» Data excerpts

== Segment start ==

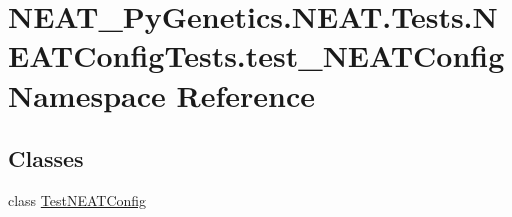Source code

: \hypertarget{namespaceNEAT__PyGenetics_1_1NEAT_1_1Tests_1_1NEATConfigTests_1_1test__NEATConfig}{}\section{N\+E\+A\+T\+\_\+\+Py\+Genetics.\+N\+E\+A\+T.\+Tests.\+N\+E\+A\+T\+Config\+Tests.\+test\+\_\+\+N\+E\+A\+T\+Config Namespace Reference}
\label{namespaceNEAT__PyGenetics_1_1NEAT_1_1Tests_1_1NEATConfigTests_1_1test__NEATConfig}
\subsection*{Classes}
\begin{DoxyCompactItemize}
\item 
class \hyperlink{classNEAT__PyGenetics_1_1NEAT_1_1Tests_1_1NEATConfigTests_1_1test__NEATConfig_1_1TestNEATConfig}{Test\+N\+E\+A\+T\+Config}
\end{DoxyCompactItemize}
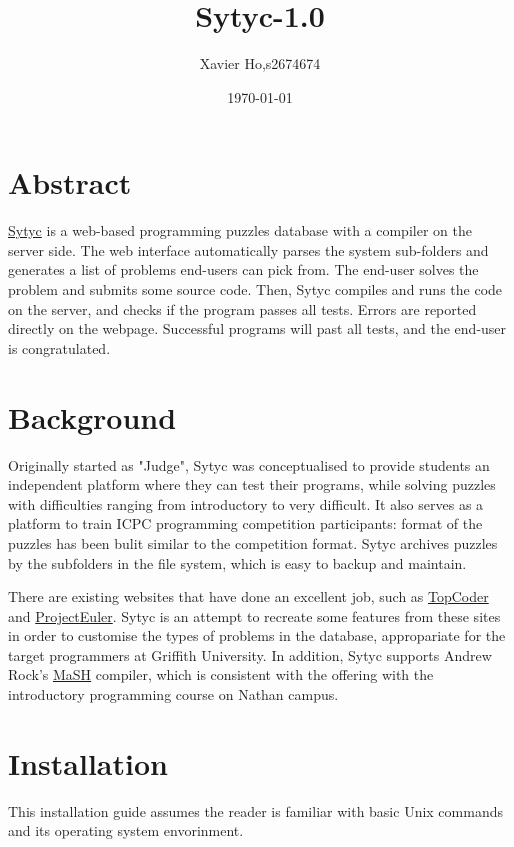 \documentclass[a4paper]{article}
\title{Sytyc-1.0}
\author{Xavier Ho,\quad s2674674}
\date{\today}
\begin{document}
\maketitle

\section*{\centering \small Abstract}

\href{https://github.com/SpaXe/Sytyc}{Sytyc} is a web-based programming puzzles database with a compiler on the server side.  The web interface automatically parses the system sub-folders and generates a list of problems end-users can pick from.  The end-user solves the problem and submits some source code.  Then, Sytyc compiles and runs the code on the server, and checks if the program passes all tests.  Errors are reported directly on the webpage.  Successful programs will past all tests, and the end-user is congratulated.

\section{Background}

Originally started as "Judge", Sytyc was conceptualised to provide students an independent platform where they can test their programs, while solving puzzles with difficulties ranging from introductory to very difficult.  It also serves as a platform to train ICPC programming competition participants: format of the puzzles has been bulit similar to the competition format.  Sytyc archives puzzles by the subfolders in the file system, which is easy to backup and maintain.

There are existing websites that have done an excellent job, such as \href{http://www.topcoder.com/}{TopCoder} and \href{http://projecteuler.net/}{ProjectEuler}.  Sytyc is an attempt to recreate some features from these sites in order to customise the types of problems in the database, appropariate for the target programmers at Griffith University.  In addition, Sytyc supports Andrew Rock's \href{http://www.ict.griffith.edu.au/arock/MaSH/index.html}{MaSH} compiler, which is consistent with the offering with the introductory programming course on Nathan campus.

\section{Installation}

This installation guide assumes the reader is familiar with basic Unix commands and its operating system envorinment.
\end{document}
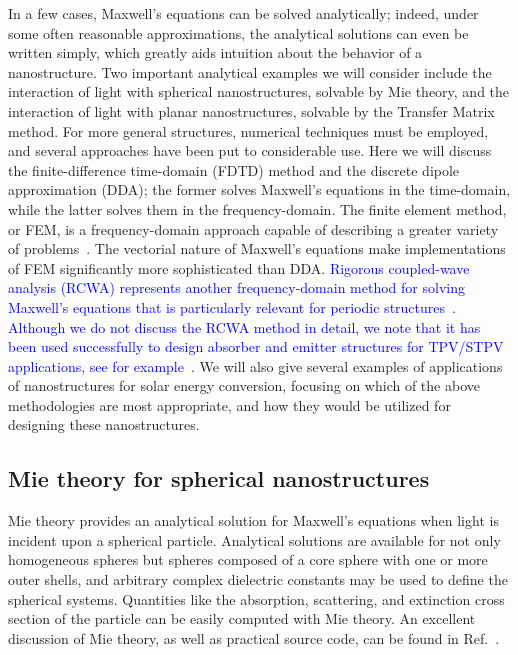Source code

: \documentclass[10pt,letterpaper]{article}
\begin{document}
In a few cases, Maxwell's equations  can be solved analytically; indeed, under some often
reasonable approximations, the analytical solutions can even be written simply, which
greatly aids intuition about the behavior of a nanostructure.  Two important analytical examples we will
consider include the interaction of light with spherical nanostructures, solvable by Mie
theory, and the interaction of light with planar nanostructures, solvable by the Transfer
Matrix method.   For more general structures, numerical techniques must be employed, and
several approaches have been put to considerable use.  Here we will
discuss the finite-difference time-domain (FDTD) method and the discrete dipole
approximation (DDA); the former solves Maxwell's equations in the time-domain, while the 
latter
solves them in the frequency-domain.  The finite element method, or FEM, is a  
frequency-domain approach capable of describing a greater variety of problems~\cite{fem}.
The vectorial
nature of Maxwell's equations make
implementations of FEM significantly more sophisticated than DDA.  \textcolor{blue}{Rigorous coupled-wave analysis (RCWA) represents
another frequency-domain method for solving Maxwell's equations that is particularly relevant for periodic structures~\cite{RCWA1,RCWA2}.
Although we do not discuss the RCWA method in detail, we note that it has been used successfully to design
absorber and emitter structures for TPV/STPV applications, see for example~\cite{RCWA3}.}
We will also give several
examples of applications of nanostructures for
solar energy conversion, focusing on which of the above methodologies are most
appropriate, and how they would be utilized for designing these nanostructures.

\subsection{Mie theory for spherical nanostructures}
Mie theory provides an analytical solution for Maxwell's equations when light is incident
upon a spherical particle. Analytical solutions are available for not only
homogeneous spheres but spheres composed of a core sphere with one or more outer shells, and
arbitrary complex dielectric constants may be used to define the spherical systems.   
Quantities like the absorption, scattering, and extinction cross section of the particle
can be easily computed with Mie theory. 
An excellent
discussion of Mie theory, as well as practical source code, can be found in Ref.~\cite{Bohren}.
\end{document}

== Segment end ==

Filter the entries above and return only the lines holding "while".

Originally started as "Judge", Sytyc was conceptualised to provide students an independent platform where they can test their programs, while solving puzzles with difficulties ranging from introductory to very difficult.  It also serves as a platform to train ICPC programming competition participants: format of the puzzles has been bulit similar to the competition format.  Sytyc archives puzzles by the subfolders in the file system, which is easy to backup and maintain.
approximation (DDA); the former solves Maxwell's equations in the time-domain, while the 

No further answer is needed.